-- Supplied records follows --

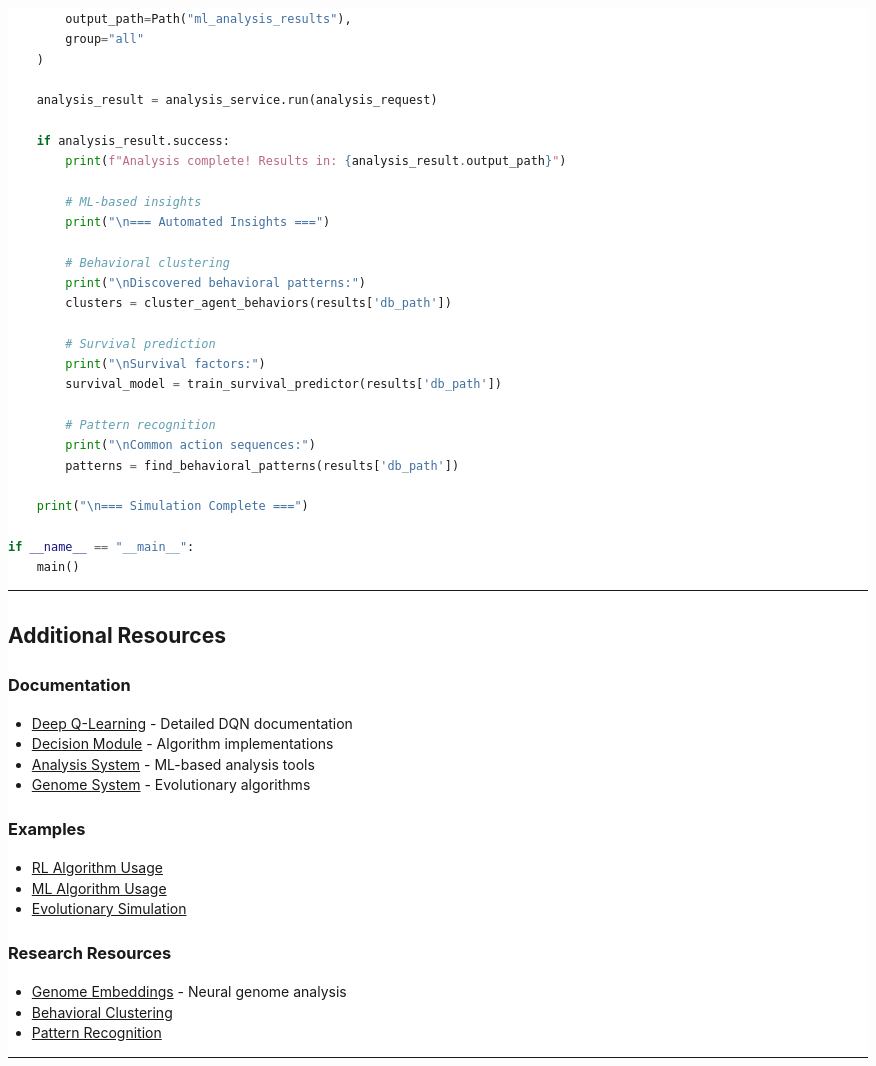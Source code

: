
 ```python
        output_path=Path("ml_analysis_results"),
        group="all"
    )
    
    analysis_result = analysis_service.run(analysis_request)
    
    if analysis_result.success:
        print(f"Analysis complete! Results in: {analysis_result.output_path}")
        
        # ML-based insights
        print("\n=== Automated Insights ===")
        
        # Behavioral clustering
        print("\nDiscovered behavioral patterns:")
        clusters = cluster_agent_behaviors(results['db_path'])
        
        # Survival prediction
        print("\nSurvival factors:")
        survival_model = train_survival_predictor(results['db_path'])
        
        # Pattern recognition
        print("\nCommon action sequences:")
        patterns = find_behavioral_patterns(results['db_path'])
    
    print("\n=== Simulation Complete ===")

if __name__ == "__main__":
    main()
```

---

## Additional Resources

### Documentation
- [Deep Q-Learning](deep_q_learning.md) - Detailed DQN documentation
- [Decision Module](core/decision/README.md) - Algorithm implementations
- [Analysis System](analysis/README.md) - ML-based analysis tools
- [Genome System](api_reference.md#genome) - Evolutionary algorithms

### Examples
- [RL Algorithm Usage](examples/rl_algorithm_usage.py)
- [ML Algorithm Usage](examples/ml_algorithm_usage.py)
- [Evolutionary Simulation](examples/evolutionary_simulation.py)

### Research Resources
- [Genome Embeddings](genome_embeddings/) - Neural genome analysis
- [Behavioral Clustering](research/behavioral_clustering.py)
- [Pattern Recognition](analysis/social_behavior/)

---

-- Supplied records concluded --

*What needs to be done*. Starting with the line that contains "- [Genome Embeddings](genome_embeddings/)", restate every line up to and including the last one above, exactly.

*Exercise result*.
- [Genome Embeddings](genome_embeddings/) - Neural genome analysis
- [Behavioral Clustering](research/behavioral_clustering.py)
- [Pattern Recognition](analysis/social_behavior/)

---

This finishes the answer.